→ Task item
Give back, exactly as written, the lines of the listing from the top through the line holding "## Local Setup", and nothing more. Exclude pictures.

=== Begin Enclosure ===

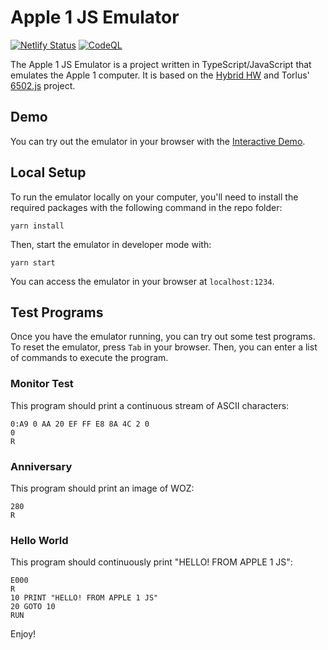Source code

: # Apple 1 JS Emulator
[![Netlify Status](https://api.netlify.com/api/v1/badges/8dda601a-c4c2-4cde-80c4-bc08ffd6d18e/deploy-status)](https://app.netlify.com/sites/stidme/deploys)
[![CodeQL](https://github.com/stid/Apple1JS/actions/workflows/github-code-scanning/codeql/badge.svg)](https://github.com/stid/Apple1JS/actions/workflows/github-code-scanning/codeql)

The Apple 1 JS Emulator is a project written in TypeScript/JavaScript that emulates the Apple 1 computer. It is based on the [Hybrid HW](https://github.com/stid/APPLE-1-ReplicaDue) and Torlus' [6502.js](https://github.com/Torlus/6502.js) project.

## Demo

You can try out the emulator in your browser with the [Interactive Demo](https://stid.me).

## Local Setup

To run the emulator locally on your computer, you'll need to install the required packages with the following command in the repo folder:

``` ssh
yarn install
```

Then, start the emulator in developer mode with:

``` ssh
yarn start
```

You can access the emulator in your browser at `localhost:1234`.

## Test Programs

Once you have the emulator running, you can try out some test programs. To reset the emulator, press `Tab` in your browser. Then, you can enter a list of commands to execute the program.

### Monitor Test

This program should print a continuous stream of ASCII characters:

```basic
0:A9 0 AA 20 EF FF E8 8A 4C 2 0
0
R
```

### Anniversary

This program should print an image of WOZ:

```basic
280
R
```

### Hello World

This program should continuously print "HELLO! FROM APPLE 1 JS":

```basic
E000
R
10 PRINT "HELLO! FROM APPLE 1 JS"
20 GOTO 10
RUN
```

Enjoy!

=== End Enclosure ===

→ Reply to the task
Source code

: # Apple 1 JS Emulator
[![Netlify Status](https://api.netlify.com/api/v1/badges/8dda601a-c4c2-4cde-80c4-bc08ffd6d18e/deploy-status)](https://app.netlify.com/sites/stidme/deploys)
[![CodeQL](https://github.com/stid/Apple1JS/actions/workflows/github-code-scanning/codeql/badge.svg)](https://github.com/stid/Apple1JS/actions/workflows/github-code-scanning/codeql)

The Apple 1 JS Emulator is a project written in TypeScript/JavaScript that emulates the Apple 1 computer. It is based on the [Hybrid HW](https://github.com/stid/APPLE-1-ReplicaDue) and Torlus' [6502.js](https://github.com/Torlus/6502.js) project.

## Demo

You can try out the emulator in your browser with the [Interactive Demo](https://stid.me).

## Local Setup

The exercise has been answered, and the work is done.